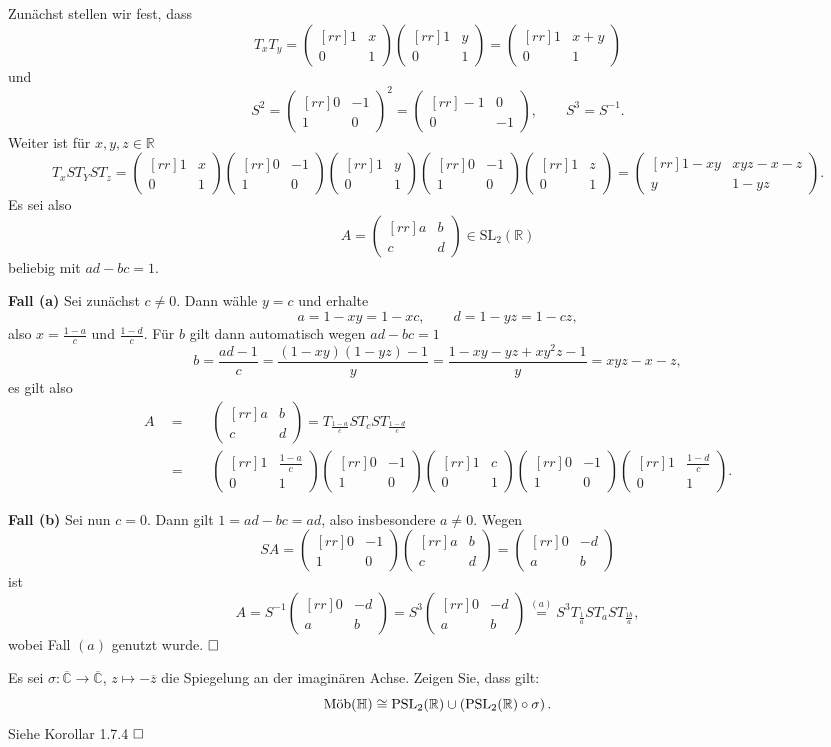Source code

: \documentclass[11pt]{book}
\numberwithin{dummy}{section}
\theoremstyle{nonumberbreak}
\newenvironment{prob}[1][]{\ifthenelse{\equal{#1}{}}{\problem}{\problem[#1]}\rm}{\endproblem}
\newenvironment{sol}[1][]{\ifthenelse{\equal{#1}{}}{\solution}{\solution[#1]}\rm}{\endsolution}
\newcommand{\R}{\mathbb{R}}
\newcommand{\He}{\mathbb{H}}
\newcommand{\CC}{\overline{\mathbb{C}}}
\newcommand{\la}{\longrightarrow}
\newcommand{\amob}{\textup{Möb}}
\newcommand{\matx}[4]{\begin{pmatrix}[rr]#1 & #2 \\[-6pt] #3 & #4 \end{pmatrix}}
\newcommand{\tx}[1]{\begin{pmatrix}[rr]1 & #1 \\[-6pt] 0 & 1 \end{pmatrix}}
\begin{document}
\begin{spacing}{1.4}
\begin{prob}
\begin{sol}
Zunächst stellen wir fest, dass
$$T_x T_y = \tx{x}\tx{y} = \tx{x+y}$$
und 
$$S^2=\matx{0}{-1}{1}{0}^2 = \matx{-1}{0}{0}{-1}, \qquad S^3 = S^{-1}.$$
Weiter ist für $x,y,z \in \R$
$$T_xST_YST_z =  \tx{x} \matx{0}{-1}{1}{0} \tx{y} \matx{0}{-1}{1}{0} \tx{z} = \matx{1-xy}{xyz-x-z}{y}{1-yz}.$$
Es sei also 
$$A=\begin{pmatrix}[rr]a & b \\[-6pt] c & d \end{pmatrix} \in \mathrm{SL}_2(\R)$$
beliebig mit $ad-bc=1$. 
\begin{compactenum}
\item[\textbf{Fall (a)}] Sei zunächst $c \neq 0$. Dann wähle $y=c$ und erhalte
$$a=1-xy = 1-xc, \qquad d=1-yz=1-cz,$$
also $x=\frac{1-a}{c}$ und $\frac{1-d}{c}$. Für $b$ gilt dann automatisch wegen $ad-bc=1$
$$b=\frac{ad-1}{c} = \frac{(1-xy)(1-yz)-1}{y} = \frac{1-xy-yz+xy^2z-1}{y}=xyz-x-z,$$
es gilt also 
\begin{alignat*}{5}
A\ \ &=&& \ \ \matx{a}{b}{c}{d}=T_{\frac{1-a}{c}} S T_c S T_{\frac{1-d}{c}} \\
&=&& \ \ \tx{\frac{1-a}{c}} \matx{0}{-1}{1}{0} \tx{c} \matx{0}{-1}{1}{0} \tx{\frac{1-d}{c}}.
\end{alignat*}

\item[\textbf{Fall (b)}] Sei nun $c=0$. Dann gilt $1=ad-bc=ad$, also insbesondere $a\neq 0$. Wegen 
$$SA= \matx{0}{-1}{1}{0} \matx{a}{b}{c}{d} = \matx{0}{-d}{a}{b}$$
ist 
$$A=S^{-1} \matx{0}{-d}{a}{b} = S^3\matx{0}{-d}{a}{b} \overset{(a)}{=} S^3 T_{\frac{1}{a}} S T_a S T_{\frac{1b}{a}},$$
wobei Fall $(a)$ genutzt wurde. $\hfill \Box$

\end{compactenum}


\end{sol}

\end{prob}






\hypertarget{Adreivier}{}
\begin{prob} %
Es sei $\sigma: \CC \la \CC$, $z \mapsto - \overline{z}$ die Spiegelung an der imaginären Achse. Zeigen Sie, dass gilt:
$$\amob(\He) \cong \mathrm{PSL}_2(\R) \cup \left( \mathrm{PSL}_2(\R) \circ \sigma \right).$$
\begin{sol}
Siehe Korollar 1.7.4 $\hfill \Box$
\end{sol}
\end{prob}



















\end{spacing}
\end{document}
++++++
- [PROBLEM REQUIREMENTS] In your answer, set down the full listing word for word and include no pictures.

- [RESULT OF THE EXERCISE]
Source code

: \documentclass[11pt]{book}
\numberwithin{dummy}{section}
\theoremstyle{nonumberbreak}
\newenvironment{prob}[1][]{\ifthenelse{\equal{#1}{}}{\problem}{\problem[#1]}\rm}{\endproblem}
\newenvironment{sol}[1][]{\ifthenelse{\equal{#1}{}}{\solution}{\solution[#1]}\rm}{\endsolution}
\newcommand{\R}{\mathbb{R}}
\newcommand{\He}{\mathbb{H}}
\newcommand{\CC}{\overline{\mathbb{C}}}
\newcommand{\la}{\longrightarrow}
\newcommand{\amob}{\textup{Möb}}
\newcommand{\matx}[4]{\begin{pmatrix}[rr]#1 & #2 \\[-6pt] #3 & #4 \end{pmatrix}}
\newcommand{\tx}[1]{\begin{pmatrix}[rr]1 & #1 \\[-6pt] 0 & 1 \end{pmatrix}}
\begin{document}
\begin{spacing}{1.4}
\begin{prob}
\begin{sol}
Zunächst stellen wir fest, dass
$$T_x T_y = \tx{x}\tx{y} = \tx{x+y}$$
und 
$$S^2=\matx{0}{-1}{1}{0}^2 = \matx{-1}{0}{0}{-1}, \qquad S^3 = S^{-1}.$$
Weiter ist für $x,y,z \in \R$
$$T_xST_YST_z =  \tx{x} \matx{0}{-1}{1}{0} \tx{y} \matx{0}{-1}{1}{0} \tx{z} = \matx{1-xy}{xyz-x-z}{y}{1-yz}.$$
Es sei also 
$$A=\begin{pmatrix}[rr]a & b \\[-6pt] c & d \end{pmatrix} \in \mathrm{SL}_2(\R)$$
beliebig mit $ad-bc=1$. 
\begin{compactenum}
\item[\textbf{Fall (a)}] Sei zunächst $c \neq 0$. Dann wähle $y=c$ und erhalte
$$a=1-xy = 1-xc, \qquad d=1-yz=1-cz,$$
also $x=\frac{1-a}{c}$ und $\frac{1-d}{c}$. Für $b$ gilt dann automatisch wegen $ad-bc=1$
$$b=\frac{ad-1}{c} = \frac{(1-xy)(1-yz)-1}{y} = \frac{1-xy-yz+xy^2z-1}{y}=xyz-x-z,$$
es gilt also 
\begin{alignat*}{5}
A\ \ &=&& \ \ \matx{a}{b}{c}{d}=T_{\frac{1-a}{c}} S T_c S T_{\frac{1-d}{c}} \\
&=&& \ \ \tx{\frac{1-a}{c}} \matx{0}{-1}{1}{0} \tx{c} \matx{0}{-1}{1}{0} \tx{\frac{1-d}{c}}.
\end{alignat*}

\item[\textbf{Fall (b)}] Sei nun $c=0$. Dann gilt $1=ad-bc=ad$, also insbesondere $a\neq 0$. Wegen 
$$SA= \matx{0}{-1}{1}{0} \matx{a}{b}{c}{d} = \matx{0}{-d}{a}{b}$$
ist 
$$A=S^{-1} \matx{0}{-d}{a}{b} = S^3\matx{0}{-d}{a}{b} \overset{(a)}{=} S^3 T_{\frac{1}{a}} S T_a S T_{\frac{1b}{a}},$$
wobei Fall $(a)$ genutzt wurde. $\hfill \Box$

\end{compactenum}


\end{sol}

\end{prob}






\hypertarget{Adreivier}{}
\begin{prob} %
Es sei $\sigma: \CC \la \CC$, $z \mapsto - \overline{z}$ die Spiegelung an der imaginären Achse. Zeigen Sie, dass gilt:
$$\amob(\He) \cong \mathrm{PSL}_2(\R) \cup \left( \mathrm{PSL}_2(\R) \circ \sigma \right).$$
\begin{sol}
Siehe Korollar 1.7.4 $\hfill \Box$
\end{sol}
\end{prob}



















\end{spacing}
\end{document}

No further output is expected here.